*Requirement*: Take each line from the entries that holds "European" and copy it out.

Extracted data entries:
════════════════════

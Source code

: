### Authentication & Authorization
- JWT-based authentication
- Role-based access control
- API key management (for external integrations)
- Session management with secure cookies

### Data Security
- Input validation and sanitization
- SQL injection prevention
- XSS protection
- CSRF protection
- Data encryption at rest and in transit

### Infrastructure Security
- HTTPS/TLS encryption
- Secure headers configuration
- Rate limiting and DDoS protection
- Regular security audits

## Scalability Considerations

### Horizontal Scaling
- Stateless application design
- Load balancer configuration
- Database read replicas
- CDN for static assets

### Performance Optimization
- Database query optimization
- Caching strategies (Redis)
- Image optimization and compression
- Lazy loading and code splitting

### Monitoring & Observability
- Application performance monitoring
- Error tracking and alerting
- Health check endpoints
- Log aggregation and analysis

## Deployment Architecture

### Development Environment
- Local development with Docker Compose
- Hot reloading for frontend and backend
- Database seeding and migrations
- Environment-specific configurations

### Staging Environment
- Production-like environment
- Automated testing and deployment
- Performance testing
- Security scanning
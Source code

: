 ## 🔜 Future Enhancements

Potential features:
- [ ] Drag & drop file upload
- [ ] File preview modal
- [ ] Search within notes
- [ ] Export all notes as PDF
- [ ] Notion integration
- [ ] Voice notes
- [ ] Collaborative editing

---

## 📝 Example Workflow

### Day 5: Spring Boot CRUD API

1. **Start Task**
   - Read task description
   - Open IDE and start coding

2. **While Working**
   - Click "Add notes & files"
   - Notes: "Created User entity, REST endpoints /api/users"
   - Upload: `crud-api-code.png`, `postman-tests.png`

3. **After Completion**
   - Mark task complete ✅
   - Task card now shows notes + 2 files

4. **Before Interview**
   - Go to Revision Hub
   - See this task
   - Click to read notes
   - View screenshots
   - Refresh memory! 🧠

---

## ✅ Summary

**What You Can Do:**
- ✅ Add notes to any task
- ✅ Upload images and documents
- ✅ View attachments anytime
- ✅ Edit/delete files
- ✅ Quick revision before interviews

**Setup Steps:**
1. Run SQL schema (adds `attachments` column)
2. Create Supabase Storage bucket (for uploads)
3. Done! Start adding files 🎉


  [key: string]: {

════════════════════

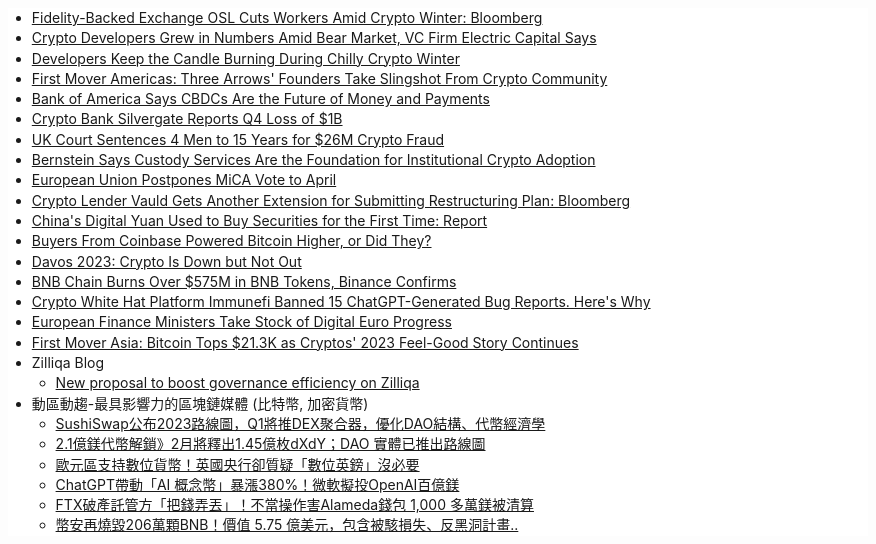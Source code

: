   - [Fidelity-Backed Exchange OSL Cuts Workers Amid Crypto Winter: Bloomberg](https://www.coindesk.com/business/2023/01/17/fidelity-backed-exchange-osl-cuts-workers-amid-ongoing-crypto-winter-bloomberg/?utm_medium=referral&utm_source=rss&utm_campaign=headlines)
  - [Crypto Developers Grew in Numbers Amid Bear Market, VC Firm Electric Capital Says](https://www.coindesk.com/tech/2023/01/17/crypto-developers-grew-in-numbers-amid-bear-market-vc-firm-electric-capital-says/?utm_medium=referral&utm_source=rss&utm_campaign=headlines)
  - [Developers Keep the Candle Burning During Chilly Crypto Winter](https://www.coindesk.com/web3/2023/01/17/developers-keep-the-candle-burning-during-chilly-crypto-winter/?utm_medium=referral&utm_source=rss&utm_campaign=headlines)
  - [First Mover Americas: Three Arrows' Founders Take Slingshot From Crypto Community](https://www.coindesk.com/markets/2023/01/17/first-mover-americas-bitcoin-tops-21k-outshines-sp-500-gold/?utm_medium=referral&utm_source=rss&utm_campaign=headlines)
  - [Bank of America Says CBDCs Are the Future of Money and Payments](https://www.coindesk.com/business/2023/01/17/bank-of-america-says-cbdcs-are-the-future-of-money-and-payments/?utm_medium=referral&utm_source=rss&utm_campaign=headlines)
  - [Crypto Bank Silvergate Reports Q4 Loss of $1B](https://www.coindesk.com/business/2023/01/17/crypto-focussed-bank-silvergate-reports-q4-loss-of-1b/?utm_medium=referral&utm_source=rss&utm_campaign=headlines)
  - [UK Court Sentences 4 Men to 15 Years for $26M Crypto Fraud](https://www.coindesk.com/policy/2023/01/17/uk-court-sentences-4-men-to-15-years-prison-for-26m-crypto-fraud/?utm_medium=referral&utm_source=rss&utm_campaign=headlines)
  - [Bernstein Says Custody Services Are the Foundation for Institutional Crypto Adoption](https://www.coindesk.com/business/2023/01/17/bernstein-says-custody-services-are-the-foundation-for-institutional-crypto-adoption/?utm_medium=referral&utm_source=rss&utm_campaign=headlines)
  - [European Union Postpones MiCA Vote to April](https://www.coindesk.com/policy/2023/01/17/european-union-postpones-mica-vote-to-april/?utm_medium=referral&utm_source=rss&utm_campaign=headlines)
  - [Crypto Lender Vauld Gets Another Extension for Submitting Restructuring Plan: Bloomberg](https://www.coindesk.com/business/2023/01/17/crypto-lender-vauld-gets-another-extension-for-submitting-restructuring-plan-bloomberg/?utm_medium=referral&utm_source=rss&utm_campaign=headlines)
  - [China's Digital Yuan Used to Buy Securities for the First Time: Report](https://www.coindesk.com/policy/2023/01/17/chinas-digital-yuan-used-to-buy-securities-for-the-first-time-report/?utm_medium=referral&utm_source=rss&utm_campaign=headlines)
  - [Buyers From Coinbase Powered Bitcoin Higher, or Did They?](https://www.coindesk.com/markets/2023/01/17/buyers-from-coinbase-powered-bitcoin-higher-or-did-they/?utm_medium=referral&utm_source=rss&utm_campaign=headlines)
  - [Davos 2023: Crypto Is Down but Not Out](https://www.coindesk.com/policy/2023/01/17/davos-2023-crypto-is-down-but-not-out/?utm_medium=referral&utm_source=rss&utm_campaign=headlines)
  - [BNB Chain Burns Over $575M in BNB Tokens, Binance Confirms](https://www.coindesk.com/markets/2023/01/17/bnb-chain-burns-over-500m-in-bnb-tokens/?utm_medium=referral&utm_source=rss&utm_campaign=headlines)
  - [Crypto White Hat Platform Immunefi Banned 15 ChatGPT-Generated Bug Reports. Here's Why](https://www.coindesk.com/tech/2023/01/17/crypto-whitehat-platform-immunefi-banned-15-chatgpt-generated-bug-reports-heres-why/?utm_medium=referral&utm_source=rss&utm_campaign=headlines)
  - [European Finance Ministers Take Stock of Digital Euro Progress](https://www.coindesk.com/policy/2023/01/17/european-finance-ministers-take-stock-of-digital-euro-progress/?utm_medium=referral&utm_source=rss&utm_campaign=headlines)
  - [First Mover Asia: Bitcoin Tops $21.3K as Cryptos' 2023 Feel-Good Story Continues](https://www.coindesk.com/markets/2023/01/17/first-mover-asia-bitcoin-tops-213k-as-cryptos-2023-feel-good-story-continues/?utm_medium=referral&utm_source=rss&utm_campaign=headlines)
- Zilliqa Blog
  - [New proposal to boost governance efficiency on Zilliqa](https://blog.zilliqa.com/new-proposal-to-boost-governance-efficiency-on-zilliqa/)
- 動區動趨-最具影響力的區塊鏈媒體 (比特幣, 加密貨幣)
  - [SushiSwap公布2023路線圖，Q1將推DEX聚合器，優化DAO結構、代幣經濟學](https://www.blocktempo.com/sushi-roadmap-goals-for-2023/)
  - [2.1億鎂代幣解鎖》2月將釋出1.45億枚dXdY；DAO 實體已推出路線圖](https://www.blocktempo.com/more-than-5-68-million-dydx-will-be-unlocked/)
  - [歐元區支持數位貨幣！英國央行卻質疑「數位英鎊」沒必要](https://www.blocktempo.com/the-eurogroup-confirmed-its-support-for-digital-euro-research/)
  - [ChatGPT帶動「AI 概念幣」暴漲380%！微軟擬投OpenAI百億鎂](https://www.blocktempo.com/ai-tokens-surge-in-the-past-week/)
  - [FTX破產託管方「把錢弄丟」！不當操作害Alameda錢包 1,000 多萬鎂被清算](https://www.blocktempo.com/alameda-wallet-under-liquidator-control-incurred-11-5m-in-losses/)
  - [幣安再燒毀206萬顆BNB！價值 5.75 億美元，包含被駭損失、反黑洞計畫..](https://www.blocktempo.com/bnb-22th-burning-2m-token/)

════════════════════

*Problem solution*:
  - [European Union Postpones MiCA Vote to April](https://www.coindesk.com/policy/2023/01/17/european-union-postpones-mica-vote-to-april/?utm_medium=referral&utm_source=rss&utm_campaign=headlines)
  - [European Finance Ministers Take Stock of Digital Euro Progress](https://www.coindesk.com/policy/2023/01/17/european-finance-ministers-take-stock-of-digital-euro-progress/?utm_medium=referral&utm_source=rss&utm_campaign=headlines)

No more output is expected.